Records for this task
++++

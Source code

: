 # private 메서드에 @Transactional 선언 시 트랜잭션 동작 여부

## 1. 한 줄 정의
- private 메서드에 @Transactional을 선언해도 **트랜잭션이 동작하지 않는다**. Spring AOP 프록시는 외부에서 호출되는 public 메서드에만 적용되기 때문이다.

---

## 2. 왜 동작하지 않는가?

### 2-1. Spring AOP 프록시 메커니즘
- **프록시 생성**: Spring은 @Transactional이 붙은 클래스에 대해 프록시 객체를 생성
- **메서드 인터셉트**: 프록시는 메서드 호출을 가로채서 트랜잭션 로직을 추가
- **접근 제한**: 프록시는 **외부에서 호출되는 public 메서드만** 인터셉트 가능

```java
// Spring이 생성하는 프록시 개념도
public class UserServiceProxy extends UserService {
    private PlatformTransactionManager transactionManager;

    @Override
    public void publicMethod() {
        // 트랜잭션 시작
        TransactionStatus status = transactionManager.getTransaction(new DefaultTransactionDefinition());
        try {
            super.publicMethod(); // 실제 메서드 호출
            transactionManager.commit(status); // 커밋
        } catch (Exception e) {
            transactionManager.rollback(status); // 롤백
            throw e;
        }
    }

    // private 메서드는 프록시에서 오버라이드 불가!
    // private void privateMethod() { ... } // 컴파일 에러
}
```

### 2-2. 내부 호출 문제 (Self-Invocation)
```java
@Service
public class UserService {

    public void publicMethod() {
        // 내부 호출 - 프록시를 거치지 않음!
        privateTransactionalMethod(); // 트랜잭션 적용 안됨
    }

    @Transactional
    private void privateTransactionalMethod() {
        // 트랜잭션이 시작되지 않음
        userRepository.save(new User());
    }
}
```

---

++++

The task
Only the lines from the beginning of the data above through the line containing "- **접근 제한**: 프록시는" should be repeated, exactly as they appear.

Written solution
Source code

: # private 메서드에 @Transactional 선언 시 트랜잭션 동작 여부

## 1. 한 줄 정의
- private 메서드에 @Transactional을 선언해도 **트랜잭션이 동작하지 않는다**. Spring AOP 프록시는 외부에서 호출되는 public 메서드에만 적용되기 때문이다.

---

## 2. 왜 동작하지 않는가?

### 2-1. Spring AOP 프록시 메커니즘
- **프록시 생성**: Spring은 @Transactional이 붙은 클래스에 대해 프록시 객체를 생성
- **메서드 인터셉트**: 프록시는 메서드 호출을 가로채서 트랜잭션 로직을 추가
- **접근 제한**: 프록시는 **외부에서 호출되는 public 메서드만** 인터셉트 가능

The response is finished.